Telus and the federal government have announced plans to significantly expand Canada’s AI compute infrastructure through a cluster of data centres in B.C.
Under the agreement, Telus will expand its existing Kamloops data centre later this year in addition to building two new Vancouver facilities in the Mount Pleasant neighbourhood and the city’s downtown core. The Mount Pleasant centre will open at the end of the year and scale through 2028, while the 150 West Georgia facility will come online in 2029 and scale through 2032.
Telus says it plans for these facilities to be “some of the world’s most sustainable sovereign AI data centres” that “set a new global standard for sustainable AI infrastructure.” They’ll be powered by 98 per cent renewable energy and are designed to integrate into Vancouver’s local energy systems. The company says these facilities will use a closed-loop cooling system that can reduce cooling energy consumption by 80 per cent compared to traditional data centres and recycle electricity into carbon-free thermal energy to heat the equivalent of 150,000 homes. Water consumption will also be reduced by 90 per cent compared to traditional data centres.
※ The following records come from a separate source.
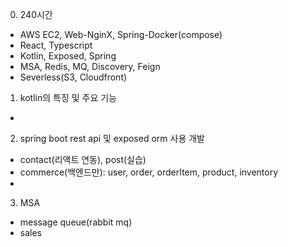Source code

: 0. 240시간 
 - AWS EC2, Web-NginX, Spring-Docker(compose) 
 - React, Typescript
 - Kotlin, Exposed, Spring
 - MSA, Redis, MQ, Discovery, Feign 
 - Severless(S3, Cloudfront)      



1. kotlin의 특징 및 주요 기능
 -  



2. spring boot rest api 및 exposed orm 사용 개발
 - contact(리액트 연동), post(실습)
 - commerce(백엔드만): user, order, orderItem, product, inventory
 -    



3. MSA
 - message queue(rabbit mq)
 - sales 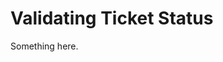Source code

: [title]: # (Validating Ticket Status)
[tags]: # (XXX)
[priority]: # (6143)
# Validating Ticket Status
Something here.
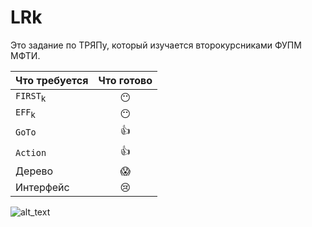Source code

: # LRk

Это задание по ТРЯПу, который изучается второкурсниками ФУПМ МФТИ. 

|Что требуется| Что готово|
|-------------|:---------:|
|`FIRST`<sub>k|:no_mouth:|
|`EFF`<sub>k|:no_mouth:|
|`GoTo`|:thumbsup:|
|`Action`|:thumbsup:|
|Дерево|:scream:|
|Интерфейс|:cry:|
  
![alt_text](https://cs8.pikabu.ru/post_img/big/2017/07/18/7/1500377160124885495.jpg "Шутка")
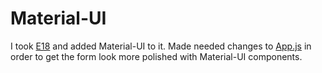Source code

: # Material-UI

I took [E18](../todo4/) and added Material-UI to it. Made needed changes to [App.js](App.js) in order to get the form look more polished with Material-UI components.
Once the cluster is fully scaled, Telus and the government expect it to deliver roughly $9 billion in economic value to B.C., which includes the creation of more than 1,000 construction jobs and hundreds of operations roles.
The Telus agreement is part of the federal government’s larger initiative that was announced last year to identify and construct large-scale sovereign commercial AI data centres across Canada.